Reproduce all of the listing below without alteration.

--- SOURCE MATERIAL Enclosed Below ---

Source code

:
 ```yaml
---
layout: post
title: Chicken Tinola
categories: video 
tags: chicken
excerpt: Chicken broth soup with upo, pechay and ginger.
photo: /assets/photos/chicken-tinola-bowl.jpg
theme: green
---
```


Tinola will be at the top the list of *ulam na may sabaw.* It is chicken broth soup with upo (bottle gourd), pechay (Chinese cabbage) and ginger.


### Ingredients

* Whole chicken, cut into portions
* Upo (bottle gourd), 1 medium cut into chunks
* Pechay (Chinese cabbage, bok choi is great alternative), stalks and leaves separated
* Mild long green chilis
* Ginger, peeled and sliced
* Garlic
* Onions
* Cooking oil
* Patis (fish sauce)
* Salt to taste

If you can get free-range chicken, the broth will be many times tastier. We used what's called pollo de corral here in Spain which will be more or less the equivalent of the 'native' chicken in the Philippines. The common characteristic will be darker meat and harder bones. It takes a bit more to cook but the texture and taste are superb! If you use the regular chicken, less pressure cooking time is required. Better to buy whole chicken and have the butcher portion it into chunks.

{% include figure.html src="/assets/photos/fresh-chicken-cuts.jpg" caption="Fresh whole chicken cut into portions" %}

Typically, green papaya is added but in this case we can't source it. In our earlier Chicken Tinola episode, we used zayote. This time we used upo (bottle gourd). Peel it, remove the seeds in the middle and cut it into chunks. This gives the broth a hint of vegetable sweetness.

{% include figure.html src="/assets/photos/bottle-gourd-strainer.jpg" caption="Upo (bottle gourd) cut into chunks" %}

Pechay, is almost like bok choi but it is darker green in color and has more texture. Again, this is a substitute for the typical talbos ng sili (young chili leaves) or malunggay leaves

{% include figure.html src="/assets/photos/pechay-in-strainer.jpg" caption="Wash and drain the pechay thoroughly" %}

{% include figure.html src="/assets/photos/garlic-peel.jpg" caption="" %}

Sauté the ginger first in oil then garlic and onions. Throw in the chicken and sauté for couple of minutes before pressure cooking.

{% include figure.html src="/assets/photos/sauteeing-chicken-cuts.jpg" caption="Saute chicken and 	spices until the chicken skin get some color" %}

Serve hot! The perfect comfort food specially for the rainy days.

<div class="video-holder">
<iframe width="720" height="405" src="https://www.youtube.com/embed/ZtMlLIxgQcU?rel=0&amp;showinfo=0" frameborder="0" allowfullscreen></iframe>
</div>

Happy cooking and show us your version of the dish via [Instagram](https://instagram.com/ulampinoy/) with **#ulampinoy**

--- End of Enclosed SOURCE MATERIAL ---

§ **ANSWER SPACE**:
Source code

:
 ```yaml
---
layout: post
title: Chicken Tinola
categories: video 
tags: chicken
excerpt: Chicken broth soup with upo, pechay and ginger.
photo: /assets/photos/chicken-tinola-bowl.jpg
theme: green
---
```


Tinola will be at the top the list of *ulam na may sabaw.* It is chicken broth soup with upo (bottle gourd), pechay (Chinese cabbage) and ginger.


### Ingredients

* Whole chicken, cut into portions
* Upo (bottle gourd), 1 medium cut into chunks
* Pechay (Chinese cabbage, bok choi is great alternative), stalks and leaves separated
* Mild long green chilis
* Ginger, peeled and sliced
* Garlic
* Onions
* Cooking oil
* Patis (fish sauce)
* Salt to taste

If you can get free-range chicken, the broth will be many times tastier. We used what's called pollo de corral here in Spain which will be more or less the equivalent of the 'native' chicken in the Philippines. The common characteristic will be darker meat and harder bones. It takes a bit more to cook but the texture and taste are superb! If you use the regular chicken, less pressure cooking time is required. Better to buy whole chicken and have the butcher portion it into chunks.

{% include figure.html src="/assets/photos/fresh-chicken-cuts.jpg" caption="Fresh whole chicken cut into portions" %}

Typically, green papaya is added but in this case we can't source it. In our earlier Chicken Tinola episode, we used zayote. This time we used upo (bottle gourd). Peel it, remove the seeds in the middle and cut it into chunks. This gives the broth a hint of vegetable sweetness.

{% include figure.html src="/assets/photos/bottle-gourd-strainer.jpg" caption="Upo (bottle gourd) cut into chunks" %}

Pechay, is almost like bok choi but it is darker green in color and has more texture. Again, this is a substitute for the typical talbos ng sili (young chili leaves) or malunggay leaves

{% include figure.html src="/assets/photos/pechay-in-strainer.jpg" caption="Wash and drain the pechay thoroughly" %}

{% include figure.html src="/assets/photos/garlic-peel.jpg" caption="" %}

Sauté the ginger first in oil then garlic and onions. Throw in the chicken and sauté for couple of minutes before pressure cooking.

{% include figure.html src="/assets/photos/sauteeing-chicken-cuts.jpg" caption="Saute chicken and 	spices until the chicken skin get some color" %}

Serve hot! The perfect comfort food specially for the rainy days.

<div class="video-holder">
<iframe width="720" height="405" src="https://www.youtube.com/embed/ZtMlLIxgQcU?rel=0&amp;showinfo=0" frameborder="0" allowfullscreen></iframe>
</div>

Happy cooking and show us your version of the dish via [Instagram](https://instagram.com/ulampinoy/) with **#ulampinoy**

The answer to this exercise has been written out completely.